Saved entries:
+++

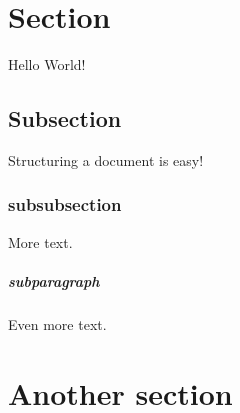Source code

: \documentclass{article}
\begin{document}
	\section{Section}
	Hello World!
	\subsection{Subsection}
	Structuring a document is easy!
	\subsubsection{subsubsection}
	More text.
	\subparagraph{subparagraph}
	Even more text.
	\section{Another section}
\end{document}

+++

* **What to work on**
Output only the lines from the one that contains "Structuring a document is easy!" through the final line of the records, exactly as given.

* **Reply**
	Structuring a document is easy!
	\subsubsection{subsubsection}
	More text.
	\subparagraph{subparagraph}
	Even more text.
	\section{Another section}
\end{document}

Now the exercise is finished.